Así que los contribuyentes canadienses desempeñaron un papel clave en la financiación de la tecnología que hizo posible el desarrollo de las vacunas de ARNm. Sin embargo, las autoridades canadienses no tomaron ninguna medida para garantizar que las vacunas resultantes fueran accesibles a las personas que las necesitaban, en lugar de convertirse simplemente en enormes generadoras de beneficios para Big Pharma.
En este momento, miles de millones de personas en todo el mundo, especialmente en África, siguen sin recibir la vacuna porque las empresas farmacéuticas se resistieron a los esfuerzos internacionales por garantizar que los pobres del mundo tuvieran acceso a sus vacunas covid, o a que los fabricantes locales pudieran producir sus propias versiones de las vacunas.
Según el catedrático de Derecho Matthew Herder, director del Instituto de Justicia en Salud de la Universidad Dalhousie, esta oportunidad perdida pone de manifiesto el sistema profundamente defectuoso de Canadá, en el que Ottawa destina importantes fondos a la investigación médica básica, sin imponer condiciones que garanticen el acceso equitativo a los productos resultantes.
Herder sostiene que los proyectos de investigación que reciben financiación pública deberían estar obligados a establecer condiciones de acceso equitativo, y el gobierno debería contrarrestar el énfasis en la protección de los derechos de propiedad intelectual apoyando la ciencia abierta en el desarrollo de fármacos y vacunas.
En cambio, con el sistema actual, los contribuyentes canadienses gastan unos 1.250 millones de dólares canadienses (1US$= Ca$1,35) al año para financiar la investigación médica básica en las universidades.
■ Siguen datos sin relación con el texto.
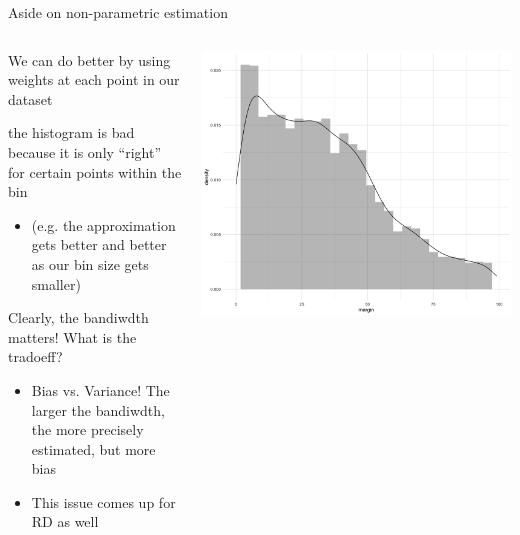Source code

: \documentclass[notes,11pt, aspectratio=169]{beamer}
\newenvironment{wideitemize}{\itemize\addtolength{\itemsep}{10pt}}{\enditemize}
\begin{document}
\begin{frame}{Aside on non-parametric estimation}
  \begin{columns}[onlytextwidth, T] %
    \begin{column}{.6\textwidth}
      \begin{wideitemize}
      \item   We can do better by using weights at each point in our dataset
      \item the histogram is bad because it is only ``right'' for certain
        points within the bin
        \begin{itemize}
        \item     (e.g. the approximation gets better and better as our bin size gets smaller)
        \end{itemize}
      \item   Clearly, the bandiwdth matters! What is the tradoeff?
        \begin{itemize}
        \item Bias vs. Variance! The larger the bandiwdth, the more
          precisely estimated, but more bias
        \item This issue comes up for RD as well
        \end{itemize}
      \end{wideitemize}
    \end{column}%
    \hfill%
    \begin{column}{.4\textwidth}
      \includegraphics[width=\linewidth]{images/lee_density.png}
    \end{column}%
  \end{columns}
\end{frame}
\end{document}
Cuando esa financiación resulta en un avance médico, los investigadores implicados son los propietarios. Son libres de patentarlo y dirigirse a empresas comerciales -o crear sus propias empresas- para comercializarlo, explica el Dr. Joel Lexchin, profesor de política sanitaria de la Universidad de Toronto.
La tecnología de nanopartículas lipídicas fue desarrollada por el bioquímico Pieter Cullis, de la Universidad de Columbia Británica, con más de Ca$10 millones en fondos federales. Cullis y sus colegas crearon una empresa biotecnológica que se asoció con Pfizer para desarrollar la vacuna covid y obtuvo grandes beneficios.
Pero los contribuyentes canadienses no tienen ningún derecho a la bonanza resultante, a pesar de que financiaron la investigación básica, que suele ser lo más difícil de conseguir.
El sistema actual, que da prioridad a los beneficios privados y a los derechos de propiedad intelectual, contrasta fuertemente con el sistema que ha estado vigente durante seis décadas, cuando Canadá tenía los laboratorios Connaught Labs, de propiedad pública.
Connaught, que estaba explícitamente comprometido con anteponer las necesidades de salud a los beneficios, se convirtió en uno de los principales productores de vacunas del mundo antes de ser privatizado en los años ochenta.
Sin recurrir a los recursos del gobierno o de la universidad, el equipo de científicos de Connaught realizó investigación básica, contribuyendo a algunos de los descubrimientos médicos clave del siglo XX. Connaught también desarrolló y produjo una amplia gama de vacunas y medicamentos, incluyendo la insulina, y los puso a disposición de todo el mundo a precios asequibles.
La privatización de Connaught fue un terrible error, que quedó especialmente claro durante la pandemia de covid, cuando Canadá luchó por acceder a las vacunas (incluyendo, irónicamente, a la vacuna de Pfizer que nuestra tecnología facilitó).
Si Connaught hubiera seguido existiendo, es casi seguro que habría estado entre los centros de investigación más importantes del mundo, esforzándose -y probablemente teniendo éxito- en el desarrollo de una vacuna.
Lamentablemente, el gobierno de Trudeau no ha mostrado ningún interés en volver a crear una empresa farmacéutica de titularidad pública como Connaught. Pero ¿es mucho pedir que, cuando invertimos más de Ca$1.000 millones al año en investigación médica, pongamos algunas condiciones?